Start of Block
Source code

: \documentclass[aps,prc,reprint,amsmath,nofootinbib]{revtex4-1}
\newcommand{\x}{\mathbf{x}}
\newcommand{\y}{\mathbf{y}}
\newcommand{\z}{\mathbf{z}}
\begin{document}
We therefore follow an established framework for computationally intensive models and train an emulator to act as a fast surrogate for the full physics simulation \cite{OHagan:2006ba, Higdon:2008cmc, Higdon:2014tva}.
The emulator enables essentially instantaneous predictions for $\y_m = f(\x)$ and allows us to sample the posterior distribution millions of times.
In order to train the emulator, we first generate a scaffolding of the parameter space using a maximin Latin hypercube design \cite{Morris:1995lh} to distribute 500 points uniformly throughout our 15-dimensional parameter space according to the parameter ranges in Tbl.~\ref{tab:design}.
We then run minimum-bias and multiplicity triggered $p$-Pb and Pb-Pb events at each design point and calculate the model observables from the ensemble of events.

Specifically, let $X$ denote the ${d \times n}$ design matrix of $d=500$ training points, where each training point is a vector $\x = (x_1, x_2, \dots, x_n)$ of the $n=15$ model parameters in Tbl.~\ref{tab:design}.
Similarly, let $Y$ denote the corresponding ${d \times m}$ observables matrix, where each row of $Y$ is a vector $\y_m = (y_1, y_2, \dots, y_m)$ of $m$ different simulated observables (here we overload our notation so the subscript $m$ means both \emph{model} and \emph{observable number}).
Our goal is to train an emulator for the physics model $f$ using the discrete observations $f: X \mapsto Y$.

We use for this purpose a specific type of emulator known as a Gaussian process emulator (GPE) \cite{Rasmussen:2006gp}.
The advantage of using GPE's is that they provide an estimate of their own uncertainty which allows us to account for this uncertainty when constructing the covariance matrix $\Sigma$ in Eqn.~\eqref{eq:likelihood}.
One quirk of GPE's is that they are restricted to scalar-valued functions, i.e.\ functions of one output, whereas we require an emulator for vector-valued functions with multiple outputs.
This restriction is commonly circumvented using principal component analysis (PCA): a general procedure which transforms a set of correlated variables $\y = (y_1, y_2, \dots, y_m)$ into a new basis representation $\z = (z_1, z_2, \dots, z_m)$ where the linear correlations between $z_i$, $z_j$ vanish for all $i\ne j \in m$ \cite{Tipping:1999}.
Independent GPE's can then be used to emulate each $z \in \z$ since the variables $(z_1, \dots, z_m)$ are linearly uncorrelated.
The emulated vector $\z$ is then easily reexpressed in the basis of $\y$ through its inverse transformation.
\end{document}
End of Block
The expected response is the material above given again line by line, from its first line to the line holding "The advantage of", inclusive.

Source code

: \documentclass[aps,prc,reprint,amsmath,nofootinbib]{revtex4-1}
\newcommand{\x}{\mathbf{x}}
\newcommand{\y}{\mathbf{y}}
\newcommand{\z}{\mathbf{z}}
\begin{document}
We therefore follow an established framework for computationally intensive models and train an emulator to act as a fast surrogate for the full physics simulation \cite{OHagan:2006ba, Higdon:2008cmc, Higdon:2014tva}.
The emulator enables essentially instantaneous predictions for $\y_m = f(\x)$ and allows us to sample the posterior distribution millions of times.
In order to train the emulator, we first generate a scaffolding of the parameter space using a maximin Latin hypercube design \cite{Morris:1995lh} to distribute 500 points uniformly throughout our 15-dimensional parameter space according to the parameter ranges in Tbl.~\ref{tab:design}.
We then run minimum-bias and multiplicity triggered $p$-Pb and Pb-Pb events at each design point and calculate the model observables from the ensemble of events.

Specifically, let $X$ denote the ${d \times n}$ design matrix of $d=500$ training points, where each training point is a vector $\x = (x_1, x_2, \dots, x_n)$ of the $n=15$ model parameters in Tbl.~\ref{tab:design}.
Similarly, let $Y$ denote the corresponding ${d \times m}$ observables matrix, where each row of $Y$ is a vector $\y_m = (y_1, y_2, \dots, y_m)$ of $m$ different simulated observables (here we overload our notation so the subscript $m$ means both \emph{model} and \emph{observable number}).
Our goal is to train an emulator for the physics model $f$ using the discrete observations $f: X \mapsto Y$.

We use for this purpose a specific type of emulator known as a Gaussian process emulator (GPE) \cite{Rasmussen:2006gp}.
The advantage of using GPE's is that they provide an estimate of their own uncertainty which allows us to account for this uncertainty when constructing the covariance matrix $\Sigma$ in Eqn.~\eqref{eq:likelihood}.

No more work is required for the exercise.